Records for this exercise:
● ● ●
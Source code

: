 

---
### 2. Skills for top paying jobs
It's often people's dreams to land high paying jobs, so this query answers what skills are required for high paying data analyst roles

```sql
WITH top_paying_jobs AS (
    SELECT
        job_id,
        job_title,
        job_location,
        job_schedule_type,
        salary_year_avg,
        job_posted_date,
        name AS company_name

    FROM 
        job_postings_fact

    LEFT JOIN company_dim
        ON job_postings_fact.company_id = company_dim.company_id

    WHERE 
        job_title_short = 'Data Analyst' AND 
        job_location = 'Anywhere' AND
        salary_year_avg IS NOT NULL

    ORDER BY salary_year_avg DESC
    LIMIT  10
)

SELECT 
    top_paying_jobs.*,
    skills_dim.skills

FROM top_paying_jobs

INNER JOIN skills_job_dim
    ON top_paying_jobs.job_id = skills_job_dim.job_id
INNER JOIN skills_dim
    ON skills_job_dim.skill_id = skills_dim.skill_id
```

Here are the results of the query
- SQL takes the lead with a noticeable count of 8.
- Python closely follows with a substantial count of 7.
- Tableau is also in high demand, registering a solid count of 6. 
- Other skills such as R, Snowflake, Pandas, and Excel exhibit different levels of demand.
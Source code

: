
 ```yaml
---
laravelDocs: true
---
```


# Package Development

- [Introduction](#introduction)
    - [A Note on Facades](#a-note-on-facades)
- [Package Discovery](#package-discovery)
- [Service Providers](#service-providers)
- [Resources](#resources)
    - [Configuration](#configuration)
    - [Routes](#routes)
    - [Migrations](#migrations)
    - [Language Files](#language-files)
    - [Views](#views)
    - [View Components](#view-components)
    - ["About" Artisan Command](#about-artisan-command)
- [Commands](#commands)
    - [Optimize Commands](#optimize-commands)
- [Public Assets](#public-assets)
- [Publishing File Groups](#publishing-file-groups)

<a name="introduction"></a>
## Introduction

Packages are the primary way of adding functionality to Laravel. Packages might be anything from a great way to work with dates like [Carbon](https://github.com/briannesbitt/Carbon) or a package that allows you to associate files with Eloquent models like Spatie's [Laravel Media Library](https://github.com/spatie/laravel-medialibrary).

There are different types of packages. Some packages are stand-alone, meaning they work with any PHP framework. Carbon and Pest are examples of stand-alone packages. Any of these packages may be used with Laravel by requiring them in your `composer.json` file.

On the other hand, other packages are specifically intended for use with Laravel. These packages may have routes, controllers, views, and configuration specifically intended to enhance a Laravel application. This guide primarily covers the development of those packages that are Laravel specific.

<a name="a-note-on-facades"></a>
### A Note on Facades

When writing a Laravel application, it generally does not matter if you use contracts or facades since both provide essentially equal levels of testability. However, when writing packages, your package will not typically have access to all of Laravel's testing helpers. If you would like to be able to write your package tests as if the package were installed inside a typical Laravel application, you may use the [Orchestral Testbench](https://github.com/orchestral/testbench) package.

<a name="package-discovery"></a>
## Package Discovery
● ● ●
How to complete this task:
Only the lines above starting at the line that holds "On the other" and ending at the line that holds "When writing a" are to be repeated, exactly and in full.

Written solution:
On the other hand, other packages are specifically intended for use with Laravel. These packages may have routes, controllers, views, and configuration specifically intended to enhance a Laravel application. This guide primarily covers the development of those packages that are Laravel specific.

<a name="a-note-on-facades"></a>
### A Note on Facades

When writing a Laravel application, it generally does not matter if you use contracts or facades since both provide essentially equal levels of testability. However, when writing packages, your package will not typically have access to all of Laravel's testing helpers. If you would like to be able to write your package tests as if the package were installed inside a typical Laravel application, you may use the [Orchestral Testbench](https://github.com/orchestral/testbench) package.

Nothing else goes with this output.